MedStar Health's refusal to admit it was hit with ransomware is logical, experts

MedStar Health is under no legal obligation to reveal what type of attack it was hit with.
MedStar Health is under no legal obligation to reveal what type of attack it was hit with.

MedStar Health's attempt to hide the type of attack that knocked its systems offline for the last few days in all likelihood informed the world of exactly what it was trying to hide: It was a ransomware attack.

There has already been a great deal of circumstantial evidence that points to ransomware as the cause. Several other healthcare organizations have had their data held hostage lately and a report in the Washington Post stated MedStar staff have seen a ransom note appear on Medstar computer screens.

“MedStar's response is consistent with a ransomware infection,” Igor Baikalov, chief scientist at Securonix, told SCMagazine.com via email Wednesday. "If even some of the critical systems have been affected and the data encrypted before the systems were taken down to contain the infection, full and timely restoration might be problematic."

Baikalov added that institutional embarrassment is also a reason some firms remain mum.

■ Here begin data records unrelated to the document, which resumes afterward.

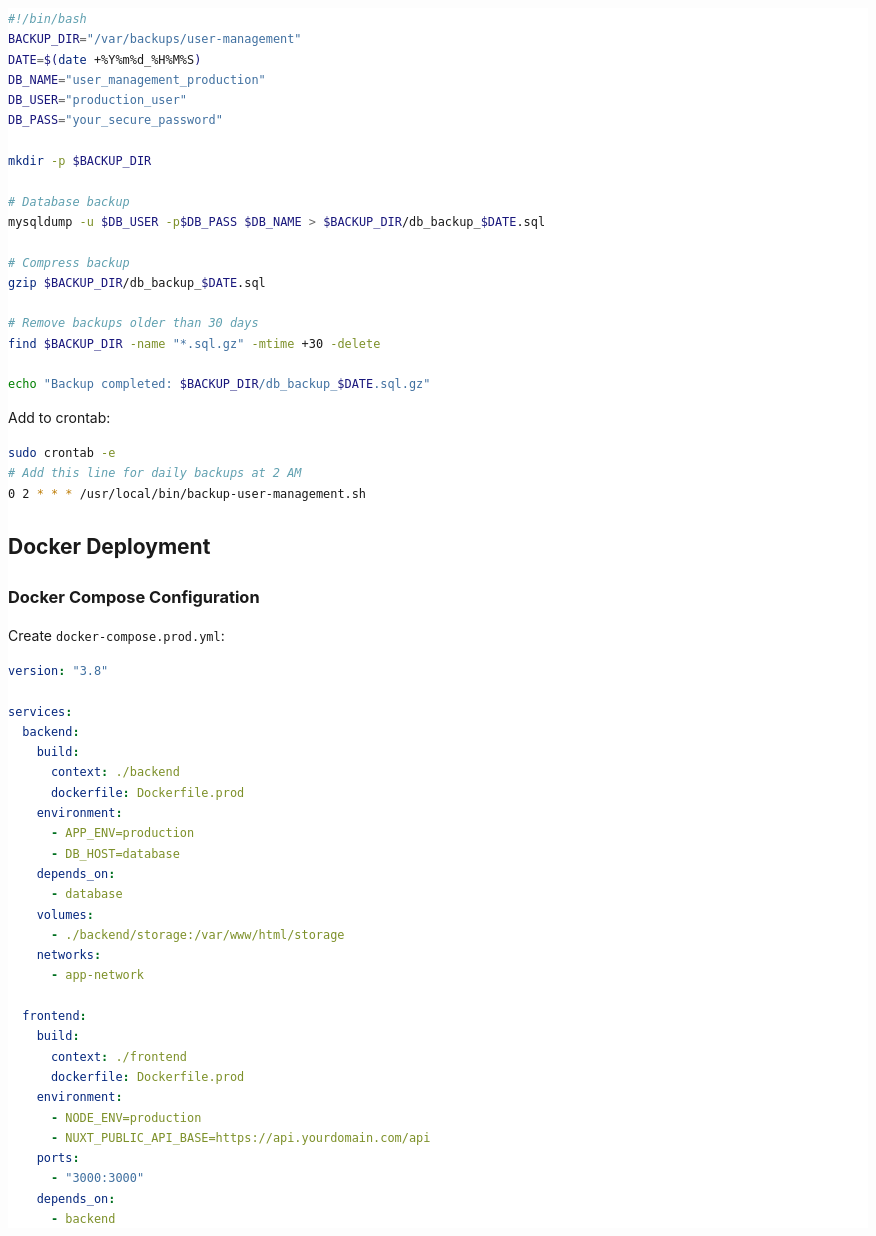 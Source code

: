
 ```bash
#!/bin/bash
BACKUP_DIR="/var/backups/user-management"
DATE=$(date +%Y%m%d_%H%M%S)
DB_NAME="user_management_production"
DB_USER="production_user"
DB_PASS="your_secure_password"

mkdir -p $BACKUP_DIR

# Database backup
mysqldump -u $DB_USER -p$DB_PASS $DB_NAME > $BACKUP_DIR/db_backup_$DATE.sql

# Compress backup
gzip $BACKUP_DIR/db_backup_$DATE.sql

# Remove backups older than 30 days
find $BACKUP_DIR -name "*.sql.gz" -mtime +30 -delete

echo "Backup completed: $BACKUP_DIR/db_backup_$DATE.sql.gz"
```

Add to crontab:

```bash
sudo crontab -e
# Add this line for daily backups at 2 AM
0 2 * * * /usr/local/bin/backup-user-management.sh
```

## Docker Deployment

### Docker Compose Configuration

Create `docker-compose.prod.yml`:

```yaml
version: "3.8"

services:
  backend:
    build:
      context: ./backend
      dockerfile: Dockerfile.prod
    environment:
      - APP_ENV=production
      - DB_HOST=database
    depends_on:
      - database
    volumes:
      - ./backend/storage:/var/www/html/storage
    networks:
      - app-network

  frontend:
    build:
      context: ./frontend
      dockerfile: Dockerfile.prod
    environment:
      - NODE_ENV=production
      - NUXT_PUBLIC_API_BASE=https://api.yourdomain.com/api
    ports:
      - "3000:3000"
    depends_on:
      - backend
```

“Healthcare organizations that don't have adequate anti-virus defenses to protect against ransomware are unlikely to have a vastly higher level of backup discipline and other disaster recovery capabilities,” he said, adding this could result in a payoff taking place to restore the data, which no company would want to admit.

MedStar reported on Monday that a cyberattack crippled its computer systems forcing the healthcare provider – which operates 10 hospitals and numerous outpatient facilities in the Washington, D.C.-Maryland region – to shut down its network so the problem would not spread. Forty-eight hours after the attack, the company was slowly bringing its system back online, it reported.

Even though the cat is out of the bag concerning the type of attack, infosec pros said it is normal for a victimized company to keep the type of attack on the QT, and many cited several solid reasons for a company like MedStar to use this strategy.

“It's not uncommon for companies to wait until they have fully investigated the cause and nature of a breach," said Dana Simberkoff, chief compliance and risk officer for AvePoint. "This ensures that they have addressed and taken required remedial action before fully disclosing information about specific circumstances."

Going into a quiet period also gives MedStar the time to figure out exactly how the attack happened and the full extent of the damage, Brian Contos, vice president and chief security strategist for Securonix, told SCMagazine.com in an email.

“They also might have found enough information to track down the attackers, so they don't what to share exact details until law enforcement has made an arrest,” Contos added.

The final reason cited is that MedStar is under no legal obligation to divulge anything to the public regarding the attack. In fact, doing so could simply encourage future attacks.

“There are no laws or regulations which require a compromised organization to disclose the specific type of attack they incurred," Travis Smith, Tripwire's senior security research engineer, told SCMagazine.com in an email Wednesday. "An organization may see disclosing details of a successful attack as disclosing private information, which may aide attackers in the future.”